Passiamo a Kerstin Gier, con il suo “In verità è meglio mentire”, Corbaccio (Kindle). Scrittrice tedesca, prolifica, scrive narrativa rosa anche con altri pseudonimi. Qui c’è sicuramente più scuola, i personaggi sono ben delineati, di un certo interesse. Anche in questo caso, nell’inverosimiglianza della storia, due ore di lettura rilassante e che non affatica. Si conferma il genere, senza disonore.

Ora arrivano i problemi. Anna Premoli, “Come inciampare nel principe azzurro”, Newton Compton. Scrive di lei Wikipedia:Un’autrice da 250.000 copie. Vincitrice del Premio Bancarella 2013. Autrice del bestseller “Ti prego lasciati odiare”. Dovremmo trovarci nel campo della letteratura. Nonostante il titolo.

Scelgo il libro, a seguito delle sopraddette informazioni. Non ero alla ricerca, in questo caso, di ‘romanzi rosa’, spinta da curiosità per il genere; cercavo solo un libro da leggere, per diporto. Ci poteva stare. Scelgo il libro (Kindle) pensando di me stessa che dovevo fare attenzione a non escludere un’autrice per pregiudizi relativi al genere letterario. Il titolo sarà ironico, ho pensato, visto l’editore e, soprattutto, il Premio Bancarella.

Leggo, e non capisco. Mi rifiuto di capire. Arrivo alla fine (due ore di lettura, niente di che) per pura determinazione a rendermi conto.

Si tratta di una storiella insipida, priva di qualsivoglia spessore, con personaggi, specialmente quello della protagonista, privi di qualsiasi caratterizzazione che non siano improbabili stereotipi. A un terzo del tutto la storia é di fatto già conclusa, l’esito ovvio più che raggiunto mentre il libro si trascina lungo pagine e pagine in cui si pensa solo e dai! Concludi! Incredibile e inaccettabile. Lo dico per il fatto che editore e, soprattutto, riconoscimento formale, squalificano la professionalità dell’editoria e della critica, rendendo sempre più difficile, nella marea di titoli che escono ogni anno, assicurare al pubblico che legge, o che potrebbe farlo, l’accesso ad un prodotto di qualità certificata dalla competenza.
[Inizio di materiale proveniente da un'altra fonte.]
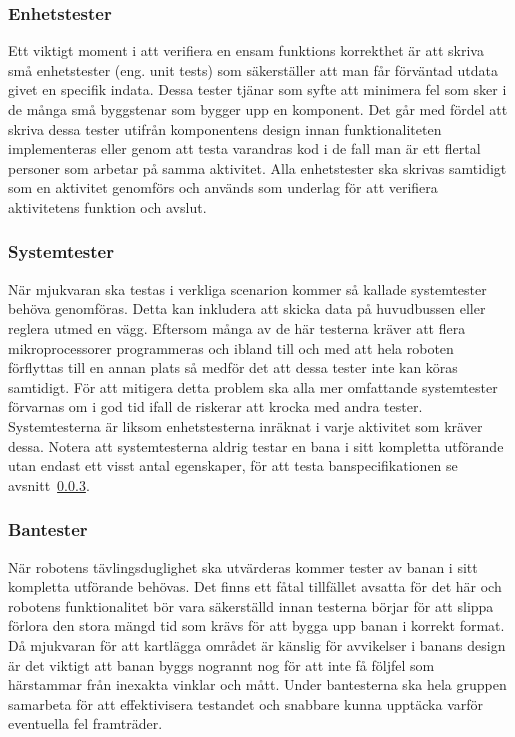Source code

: \documentclass{article}
\begin{document}
\subsubsection{Enhetstester}
Ett viktigt moment i att verifiera en ensam funktions korrekthet är att skriva små enhetstester (eng. unit tests) som säkerställer att man får förväntad utdata givet en specifik indata. Dessa tester tjänar som syfte att minimera fel som sker i de många små byggstenar som bygger upp en komponent. Det går med fördel att skriva dessa tester utifrån komponentens design innan funktionaliteten implementeras eller genom att testa varandras kod i de fall man är ett flertal personer som arbetar på samma aktivitet. Alla enhetstester ska skrivas samtidigt som en aktivitet genomförs och används som underlag för att verifiera aktivitetens funktion och avslut.

\subsubsection{Systemtester}
När mjukvaran ska testas i verkliga scenarion kommer så kallade systemtester behöva genomföras. Detta kan inkludera att skicka data på huvudbussen eller reglera utmed en vägg. Eftersom många av de här testerna kräver att flera mikroprocessorer programmeras och ibland till och med att hela roboten förflyttas till en annan plats så medför det att dessa tester inte kan köras samtidigt. För att mitigera detta problem ska alla mer omfattande systemtester förvarnas om i god tid ifall de riskerar att krocka med andra tester. Systemtesterna är liksom enhetstesterna inräknat i varje aktivitet som kräver dessa. Notera att systemtesterna aldrig testar en bana i sitt kompletta utförande utan endast ett visst antal egenskaper, för att testa banspecifikationen se avsnitt~\ref{sec:bantester}.

\subsubsection{Bantester}
\label{sec:bantester}
När robotens tävlingsduglighet ska utvärderas kommer tester av banan i sitt kompletta utförande behövas. Det finns ett fåtal tillfället avsatta för det här och robotens funktionalitet bör vara säkerställd innan testerna börjar för att slippa förlora den stora mängd tid som krävs för att bygga upp banan i korrekt format. Då mjukvaran för att kartlägga området är känslig för avvikelser i banans design är det viktigt att banan byggs nogrannt nog för att inte få följfel som härstammar från inexakta vinklar och mått. Under bantesterna ska hela gruppen samarbeta för att effektivisera testandet och snabbare kunna upptäcka varför eventuella fel framträder.
\end{document}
Dimenticavo: ci è scappato pure il film.

Un altro caso? Va bene, siamo al di fuori del ‘romanzo rosa’ ma, proprio per questo, il patto con il lettore era diverso e il caso è forse peggiore.

Brian Morton, “Florence Gordon“, Sonzogno. Recensioni importanti più che positive, in particolare, per me, su Internazionale, rivista che apprezzo. Scelgo il libro senza grandi esitazioni, nonostante gli stereotipi abbondino: Manhattan, storica femminista, scontrosa e di cattivo carattere; tutto già dato.

Anche in questo caso, una storiella che più piatta non si può. Con morte finale della protagonista che, come detto, non basta a certificare la qualità del prodotto.

Dunque: in Italia si vendono pochi libri, mentre se ne stampano sicuramente troppi per il nostro mercato. Non sarebbe il caso di pubblicarne meno e richiedere alla funzione critica di svolgere il suo lavoro e non fare l’ufficio stampa delle case editrici? Vedi un po’, potrebbe succedere che, di meno libri, si vendano più copie. Potrebbe succedere anche che chi ama leggere impari a farlo attraverso la frequentazione di buoni prodotti – anche, va benissimo, di genere ‘rosa’ o simili, del genere in cui il patto con il lettore è prescritto, che non per questo debbono (e infatti non sono) necessariamente prodotti scadenti. Tra l’arte e l’artigianato di buon livello i confini non sono così ovvi come oggi va di moda credere. Ma lo sono tra un artigianato di qualità e un prodotto raffazzonato.